# Subrings of Integers are Sets of Integer Multiples

## Theorem

Let $\struct {\Z, +, \times}$ be the integral domain of integers.

The subrings of $\struct {\Z, +, \times}$ are the rings of integer multiples:

$\struct {n \Z, +, \times}$

where $n \in \Z: n \ge 0$.

There are no other subrings of $\struct {\Z, +, \times}$ but these.

## Proof

From Integer Multiples form Commutative Ring, it is clear that $\struct {n \Z, +, \times}$ is a subring of $\struct {\Z, +, \times}$ when $n \ge 1$.

We also note that when $n = 0$, we have:

$\struct {n \Z, +, \times} = \struct {0, +, \times}$

which is the null ring.

When $n = 1$, we have:

$\struct {n \Z, +, \times} = \struct {\Z, +, \times}$

From Null Ring and Ring Itself Subrings, these extreme cases are also subrings of $\struct {\Z, +, \times}$.

From Subgroups of Additive Group of Integers, the only additive subgroups of $\struct {\Z, +, \times}$ are $\struct {n \Z, +}$.

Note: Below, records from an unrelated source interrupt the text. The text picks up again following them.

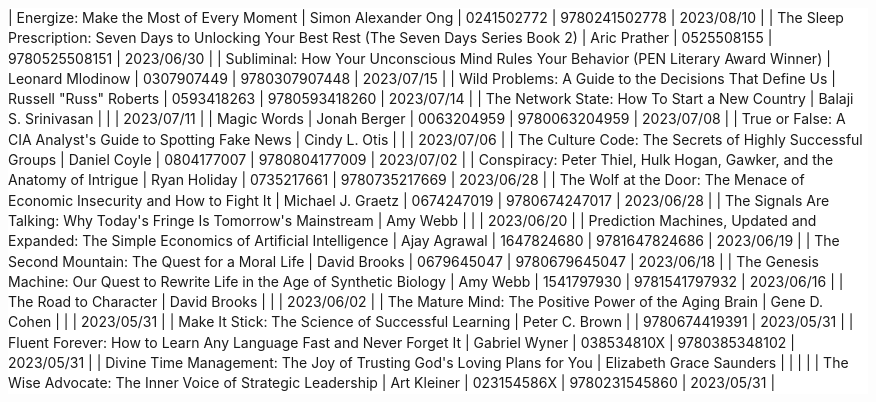 | Energize: Make the Most of Every Moment                                                                                                                                                                       | Simon Alexander Ong               | 0241502772 | 9780241502778 | 2023/08/10 |
| The Sleep Prescription: Seven Days to Unlocking Your Best Rest (The Seven Days Series Book 2)                                                                                                                 | Aric Prather                      | 0525508155 | 9780525508151 | 2023/06/30 |
| Subliminal: How Your Unconscious Mind Rules Your Behavior (PEN Literary Award Winner)                                                                                                                         | Leonard Mlodinow                  | 0307907449 | 9780307907448 | 2023/07/15 |
| Wild Problems: A Guide to the Decisions That Define Us                                                                                                                                                        | Russell "Russ" Roberts            | 0593418263 | 9780593418260 | 2023/07/14 |
| The Network State: How To Start a New Country                                                                                                                                                                 | Balaji S. Srinivasan              |            |               | 2023/07/11 |
| Magic Words                                                                                                                                                                                                   | Jonah Berger                      | 0063204959 | 9780063204959 | 2023/07/08 |
| True or False: A CIA Analyst's Guide to Spotting Fake News                                                                                                                                                    | Cindy L. Otis                     |            |               | 2023/07/06 |
| The Culture Code: The Secrets of Highly Successful Groups                                                                                                                                                     | Daniel Coyle                      | 0804177007 | 9780804177009 | 2023/07/02 |
| Conspiracy: Peter Thiel, Hulk Hogan, Gawker, and the Anatomy of Intrigue                                                                                                                                      | Ryan Holiday                      | 0735217661 | 9780735217669 | 2023/06/28 |
| The Wolf at the Door: The Menace of Economic Insecurity and How to Fight It                                                                                                                                   | Michael J. Graetz                 | 0674247019 | 9780674247017 | 2023/06/28 |
| The Signals Are Talking: Why Today's Fringe Is Tomorrow's Mainstream                                                                                                                                          | Amy Webb                          |            |               | 2023/06/20 |
| Prediction Machines, Updated and Expanded: The Simple Economics of Artificial Intelligence                                                                                                                    | Ajay Agrawal                      | 1647824680 | 9781647824686 | 2023/06/19 |
| The Second Mountain: The Quest for a Moral Life                                                                                                                                                               | David Brooks                      | 0679645047 | 9780679645047 | 2023/06/18 |
| The Genesis Machine: Our Quest to Rewrite Life in the Age of Synthetic Biology                                                                                                                                | Amy Webb                          | 1541797930 | 9781541797932 | 2023/06/16 |
| The Road to Character                                                                                                                                                                                         | David Brooks                      |            |               | 2023/06/02 |
| The Mature Mind: The Positive Power of the Aging Brain                                                                                                                                                        | Gene D. Cohen                     |            |               | 2023/05/31 |
| Make It Stick: The Science of Successful Learning                                                                                                                                                             | Peter C. Brown                    |            | 9780674419391 | 2023/05/31 |
| Fluent Forever: How to Learn Any Language Fast and Never Forget It                                                                                                                                            | Gabriel Wyner                     | 038534810X | 9780385348102 | 2023/05/31 |
| Divine Time Management: The Joy of Trusting God's Loving Plans for You                                                                                                                                        | Elizabeth Grace Saunders          |            |               |            |
| The Wise Advocate: The Inner Voice of Strategic Leadership                                                                                                                                                    | Art Kleiner                       | 023154586X | 9780231545860 | 2023/05/31 |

So there can be no subrings of $\struct {\Z, +, \times}$ which do not have $\struct {n \Z, +}$ as their additive group.

Hence the result.

$\blacksquare$

## Examples

### Even Integers

Let $2 \Z$ be the set of even integers.

Then $\struct {2 \Z, +, \times}$ is a subring of $\struct {\Z, +, \times}$.